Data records
____________________

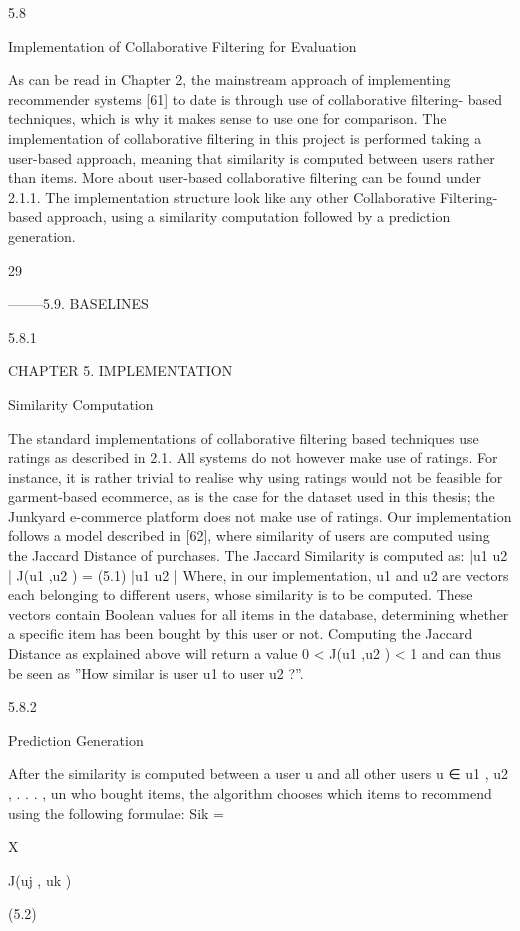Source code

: 5.8

Implementation of Collaborative Filtering for Evaluation

As can be read in Chapter 2, the mainstream approach of implementing recommender
systems [61] to date is through use of collaborative filtering- based techniques, which
is why it makes sense to use one for comparison. The implementation of collaborative
filtering in this project is performed taking a user-based approach, meaning that similarity is computed between users rather than items. More about user-based collaborative
filtering can be found under 2.1.1. The implementation structure look like any other
Collaborative Filtering-based approach, using a similarity computation followed by a
prediction generation.

29

--------5.9. BASELINES

5.8.1

CHAPTER 5. IMPLEMENTATION

Similarity Computation

The standard implementations of collaborative filtering based techniques use ratings as
described in 2.1. All systems do not however make use of ratings. For instance, it is
rather trivial to realise why using ratings would not be feasible for garment-based ecommerce, as is the case for the dataset used in this thesis; the Junkyard e-commerce
platform does not make use of ratings.
Our implementation follows a model described in [62], where similarity of users are
computed using the Jaccard Distance of purchases. The Jaccard Similarity is computed
as:
|u1  u2 |
J(u1 ,u2 ) =
(5.1)
|u1  u2 |
Where, in our implementation, u1 and u2 are vectors each belonging to different users,
whose similarity is to be computed. These vectors contain Boolean values for all items in
the database, determining whether a specific item has been bought by this user or not.
Computing the Jaccard Distance as explained above will return a value 0 < J(u1 ,u2 ) < 1
and can thus be seen as ”How similar is user u1 to user u2 ?”.

5.8.2

Prediction Generation

After the similarity is computed between a user u and all other users u ∈ {u1 , u2 , . . . , un }
who bought items, the algorithm chooses which items to recommend using the following
formulae:
Sik =

X

J(uj , uk )

(5.2)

____________________

In the entries above, count each line that holds "described". Give the total and nothing else.

▸ **Your solution**
2